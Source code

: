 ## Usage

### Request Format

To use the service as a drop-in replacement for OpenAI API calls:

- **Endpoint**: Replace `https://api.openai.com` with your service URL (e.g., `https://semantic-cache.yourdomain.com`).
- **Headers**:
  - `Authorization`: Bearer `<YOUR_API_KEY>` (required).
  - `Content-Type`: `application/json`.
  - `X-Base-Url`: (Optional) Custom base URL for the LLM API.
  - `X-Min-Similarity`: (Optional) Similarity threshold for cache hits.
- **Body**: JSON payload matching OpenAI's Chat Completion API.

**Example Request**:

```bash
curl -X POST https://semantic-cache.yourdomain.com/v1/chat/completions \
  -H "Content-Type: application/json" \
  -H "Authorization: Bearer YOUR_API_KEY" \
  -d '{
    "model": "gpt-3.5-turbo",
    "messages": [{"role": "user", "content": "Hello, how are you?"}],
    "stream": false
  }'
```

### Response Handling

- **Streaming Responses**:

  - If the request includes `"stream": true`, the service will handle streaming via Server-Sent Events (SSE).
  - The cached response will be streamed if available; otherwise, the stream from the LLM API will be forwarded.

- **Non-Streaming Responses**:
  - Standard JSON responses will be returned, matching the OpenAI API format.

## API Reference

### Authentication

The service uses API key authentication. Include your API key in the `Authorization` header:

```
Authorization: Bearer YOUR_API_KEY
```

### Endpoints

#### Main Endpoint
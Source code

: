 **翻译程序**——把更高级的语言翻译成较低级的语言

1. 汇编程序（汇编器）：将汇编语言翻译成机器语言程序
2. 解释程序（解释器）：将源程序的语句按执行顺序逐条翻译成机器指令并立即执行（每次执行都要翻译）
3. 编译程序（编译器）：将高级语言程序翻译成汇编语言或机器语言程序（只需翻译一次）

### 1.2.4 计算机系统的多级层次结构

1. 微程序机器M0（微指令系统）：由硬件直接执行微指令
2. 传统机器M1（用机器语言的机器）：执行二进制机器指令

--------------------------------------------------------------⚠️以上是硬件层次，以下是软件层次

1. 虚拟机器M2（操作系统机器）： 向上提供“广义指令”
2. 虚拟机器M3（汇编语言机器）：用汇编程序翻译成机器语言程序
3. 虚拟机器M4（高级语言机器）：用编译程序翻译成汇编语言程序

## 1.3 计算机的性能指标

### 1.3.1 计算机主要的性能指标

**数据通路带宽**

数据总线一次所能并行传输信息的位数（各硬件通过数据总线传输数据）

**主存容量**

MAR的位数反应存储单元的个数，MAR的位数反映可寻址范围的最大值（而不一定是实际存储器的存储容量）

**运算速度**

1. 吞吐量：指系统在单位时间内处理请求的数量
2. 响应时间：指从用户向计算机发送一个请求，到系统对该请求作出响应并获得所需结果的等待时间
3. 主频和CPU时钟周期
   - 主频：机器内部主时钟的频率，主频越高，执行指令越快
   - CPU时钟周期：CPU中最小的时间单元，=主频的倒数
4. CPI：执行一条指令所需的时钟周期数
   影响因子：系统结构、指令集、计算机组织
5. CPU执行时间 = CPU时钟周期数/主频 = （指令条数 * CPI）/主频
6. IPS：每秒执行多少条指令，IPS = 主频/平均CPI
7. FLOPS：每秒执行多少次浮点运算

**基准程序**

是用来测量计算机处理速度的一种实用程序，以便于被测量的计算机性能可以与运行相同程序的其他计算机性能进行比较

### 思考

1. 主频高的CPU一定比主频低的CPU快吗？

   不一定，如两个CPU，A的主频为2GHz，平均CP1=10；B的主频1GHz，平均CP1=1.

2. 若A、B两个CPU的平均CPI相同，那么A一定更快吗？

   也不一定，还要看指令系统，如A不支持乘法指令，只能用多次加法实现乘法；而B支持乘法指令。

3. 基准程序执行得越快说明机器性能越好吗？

________________________

- **INSTRUCTIONS TO FOLLOW**:
Whenever the word "yourdomain" appears in a line above, copy that line.

- **TASK RESULT**:
- **Endpoint**: Replace `https://api.openai.com` with your service URL (e.g., `https://semantic-cache.yourdomain.com`).
curl -X POST https://semantic-cache.yourdomain.com/v1/chat/completions \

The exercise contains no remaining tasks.